The effort is likely to create even more opposition among Republican lawmakers in this year’s new Congress. The GOP already disapproves of the Obama administration’s $3 billion pledge to the Fund. A senior aide to Republican James Inhofe of Okahoma, chair of the Senate Committee on Environment and Public Works, told Fox News:
We would definitely be opposed to any extension of immunity to the Fund. What do they need protection from? In essence, they are doing business development projects. If you look at the way millions of people do transactions across national borders, they do it without immunity and very successfully.
GCF officials told Fox News that they are now preparing “bilateral agreement templates” that could be negotiated individually with each country where it operates, a number that will eventually include most of the United Nation’s 193 member nations. GCF has already signed one agreement for immunity, with South Korea, where it is headquartered.
If GFC is successful in achieving immunity, potentially trillions of dollars in climate funding activities would be protected from any criminal or civilian legal actions. At the present time, the Fund holds $10 billion in funding and pledges.
Immunity would apply to all documents, statements and actions of officials and consultants in the activity of the Fund. Under the terms of immunity, in the world of diplomacy, employees of the fund would also receive tax-free salaries.
Fox New questioned GCF spokesman, Michel Smitall, as to why the Fun needs immunity. His answers were general:
Privileges and immunities are intended to facilitate GCF activities in countries in which it operates and the GCF’s ability to use contributions by donor countries in an effective and efficient manner that serves the objectives agreed by its member countries.
He refused to give specifics as to the scope of privileges and immunities the Fund will be seeking from individual countries. He said the immunities “are expected to cover a range of issues, such as protecting GCF staff members acting in their official capacity and facilitating their official travel and protecting taxpayer dollars contributed by donor countries.”
He assured Fox the GCF functions with transparency under oversight of its board. He promised the Fund would work closely with national authorities in case there are ever criminal or civil actions brought against the organization.

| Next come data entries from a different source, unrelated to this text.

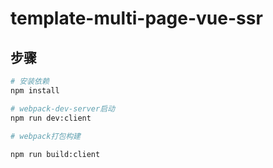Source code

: <!--
 * @LastEditTime : 2020-07-17 12:12:58
 * @Description: readme
 -->

# template-multi-page-vue-ssr

## 步骤

```bash
# 安装依赖
npm install

# webpack-dev-server启动
npm run dev:client

# webpack打包构建
 
npm run build:client
```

GCF’s push to gain immunity illustrates the problems inherent in creating a huge bureaucracy around climate change. The rules of the bureaucracy are ambiguous; as it grows, the difficulty of managing it grows as well. The Fund grew out of the United States Framework Convention on Climate Change, or UNFCCC the legal home of the Kyoto Protocol. UNFCCC is currently preparing a successor treaty that will be unveiled at the Paris climate summit next year.